However, Clause 13(4) explains what matters may be taken into consideration when setting out in regulations what are banning order offences. The banning order offences will all be existing offences which already have serious consequences for those convicted, such as those involving fraud or violence as well as offences under the Housing Act 2004. We will consult on the proposed offences to be included in the regulations. We have noted the concerns of the DPRRC and the strong feelings expressed by Members of this House about the need for parliamentary scrutiny of those offences. While we do not think that it is appropriate to include such offences on the face of the Bill, for the reasons I have just explained, we see force in the argument that before the offences become law they should be laid and debated in both Houses of Parliament. Amendment 133, therefore, provides that regulations under Clause 13(3) describing banning order offences will be subject to the affirmative procedure.
The Committee also debated the standard of proof that should apply where a local housing authority imposed a financial penalty for the breach of a banning order or for certain offences under the Housing Act 2004, as an alternative to initiating a criminal prosecution for those offences. The noble Lord, Lord Beecham, was concerned that it was unclear whether the authority could apply the civil standard and, therefore, effectively act as prosecutor, judge and jury in its own case. I can confirm that the local housing authority will need to apply the criminal standard of proof.
Amendment 20 makes the standard of proof to be applied absolutely clear on the face of the Bill. A local housing authority which intends to impose a financial penalty must serve a notice of intent setting out both the reason for imposing the penalty and the amount. The reason must reflect that the local housing authority is satisfied beyond reasonable doubt that the offence complained of has been committed. The department will issue guidance to local housing authorities on financial penalties, including the circumstances in which a local authority should consider imposing such a penalty.
Amendment 21 clarifies how the First-tier Tribunal will deal with an appeal against the imposition of a financial penalty, in relation to both penalties imposed for a breach of a banning order and those imposed for offences under the Housing Act 2004. On appeal, the tribunal must consider the local housing authority’s financial penalty decision afresh and in reaching its own decision may take account of matters which the local authority was not aware of when it made its decision. The tribunal, therefore, does not review the authority’s decision and decide whether it is reasonable but must instead re-determine the case itself, applying the criminal standard of proof on the facts known to it.
Amendment 29 is concerned with appeals under Part 2 of the Bill from the First-tier Tribunal. Essentially the new clause provides that an appeal to the Upper Tribunal cannot be made unless permission is granted by either the First-tier Tribunal or the Upper Tribunal, but any such appeal is not limited to a point of law only. This mirrors the situation in other housing legislation involving appeals to the Upper Tribunal, such as the Housing Act 2004 and the Mobile Homes Act 1983. I beg to move.

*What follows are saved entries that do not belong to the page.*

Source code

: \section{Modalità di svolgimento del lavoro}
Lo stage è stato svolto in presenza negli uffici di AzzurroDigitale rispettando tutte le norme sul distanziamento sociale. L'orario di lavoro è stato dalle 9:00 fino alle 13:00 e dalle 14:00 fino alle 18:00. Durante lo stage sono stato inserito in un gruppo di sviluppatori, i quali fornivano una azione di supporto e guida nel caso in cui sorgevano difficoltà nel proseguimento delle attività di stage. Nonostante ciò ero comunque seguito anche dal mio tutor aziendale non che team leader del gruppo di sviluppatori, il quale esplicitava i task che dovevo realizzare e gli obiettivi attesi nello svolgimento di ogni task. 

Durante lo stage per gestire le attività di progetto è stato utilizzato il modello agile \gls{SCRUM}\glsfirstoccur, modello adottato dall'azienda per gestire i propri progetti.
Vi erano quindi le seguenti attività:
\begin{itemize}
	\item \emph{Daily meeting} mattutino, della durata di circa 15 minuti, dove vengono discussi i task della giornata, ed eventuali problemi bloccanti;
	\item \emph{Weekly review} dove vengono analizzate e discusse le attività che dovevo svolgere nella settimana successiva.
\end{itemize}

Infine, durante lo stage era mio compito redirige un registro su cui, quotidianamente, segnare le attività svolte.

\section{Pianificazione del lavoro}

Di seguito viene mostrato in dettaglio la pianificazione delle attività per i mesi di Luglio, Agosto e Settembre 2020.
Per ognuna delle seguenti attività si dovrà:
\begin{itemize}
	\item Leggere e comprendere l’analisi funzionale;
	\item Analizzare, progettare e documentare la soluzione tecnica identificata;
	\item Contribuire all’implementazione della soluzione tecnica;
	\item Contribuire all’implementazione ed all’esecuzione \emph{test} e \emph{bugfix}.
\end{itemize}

My Lords, my Amendment 15 has been popped into the middle of all these government amendments, so now is the moment when technically I must speak to it. It has been tabled in the same way as it was before: simply to ask the House to comment on how well it now thinks our regulations are beginning to show through in the form of amendments to this Bill. We have been very dissatisfied that the regulations have not been published and believe that much has to be put on the face of the Bill that could otherwise have been covered in regulations. I do not need to go into further detail as I spoke to this in Committee.
My Lords, as this is the first time I have spoken during today’s Report stage consideration of the Housing and Planning Bill, I refer noble Lords to my declaration of interests and declare that I am an elected councillor in the London Borough of Lewisham.

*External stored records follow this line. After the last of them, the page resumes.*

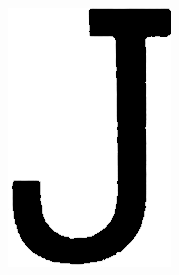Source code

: \documentclass[times, zavrsni, numeric, utf8]{fer}
\begin{document}
\begin{figure}[H]
				\centering
				\begin{subfigure}[b]{0.14\textwidth}
					\centering
					\includegraphics[width=\textwidth]{templates-rank/image23.png}
					\caption{}
				\end{subfigure}
				\begin{subfigure}[b]{0.14\textwidth}
					\centering

\end{subfigure}
\end{figure}
\end{document}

Perhaps I may also thank Members from all sides of the House for their kind remarks after I was taken ill as we entered the last day of Committee before Easter. I received emails, notes and cards, and noble Lords were very generous in their remarks about me and in wishing me a speedy recovery. I am also very grateful to my noble friend Lord Beecham and all other noble Lords from the Labour Benches who, at short notice—or no notice at all—came forward to assist the Front Bench efforts. I am truly grateful to everyone.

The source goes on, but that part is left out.